One of the conclusions outlined above states that, in general, the use of privacy mechanisms does not prevent the system to converge into the optimal solution. While in a standard application, a slow convergence just means more time required. In the case of privacy solutions, we need to take into account that additional iterations can increase the risk of disclosure.

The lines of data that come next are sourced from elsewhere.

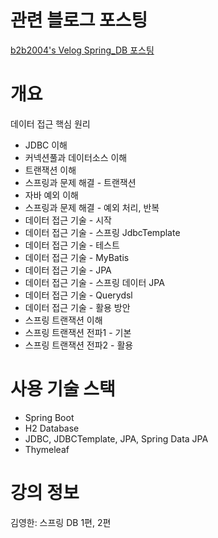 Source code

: # 관련 블로그 포스팅
<a href="https://velog.io/@b2b2004?tag=Spring-DB">b2b2004's Velog Spring_DB 포스팅</a>

# 개요
데이터 접근 핵심 원리
- JDBC 이해
- 커넥션풀과 데이터소스 이해
- 트랜잭션 이해
- 스프링과 문제 해결 - 트랜잭션
- 자바 예외 이해
- 스프링과 문제 해결 - 예외 처리, 반복
- 데이터 접근 기술 - 시작
- 데이터 접근 기술 - 스프링 JdbcTemplate
- 데이터 접근 기술 - 테스트
- 데이터 접근 기술 - MyBatis
- 데이터 접근 기술 - JPA
- 데이터 접근 기술 - 스프링 데이터 JPA
- 데이터 접근 기술 - Querydsl
- 데이터 접근 기술 - 활용 방안
- 스프링 트랜잭션 이해
- 스프링 트랜잭션 전파1 - 기본
- 스프링 트랜잭션 전파2 - 활용

# 사용 기술 스택
- Spring Boot
- H2 Database
- JDBC, JDBCTemplate, JPA, Spring Data JPA
- Thymeleaf

# 강의 정보
김영한: 스프링 DB 1편, 2편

Differential privacy has nice properties with respect to composability. So, if two queries/functions are computed with \(\epsilon _1\) and \(\epsilon _2\) each, the privacy guarantee of both together (in a sequential composition) is \(\epsilon _1 + \epsilon _2\). Randomization should be independent for each query/function. Therefore, we can consider a privacy budget and agents only informing of their position when they consider appropriate to do so. Here, with appropriate to do so we mean that agents need to take into account their privacy budget as well as other considerations. Note here agents supply information related to their trajectory, so, voting for different directions is about releasing information that may lead to reidentification. Privacy budgets for agents may need to take into account the surface of the function being optimized.

We have worked with an homogeneous architecture where all agents have the same set of rules for updating their positions and for deciding where and what to communicate. In the real world, with agents representing individuals interests, different agents need to consider different privacy preferences and, therefore, different rules about transmitting information. We need to consider heterogeneous systems.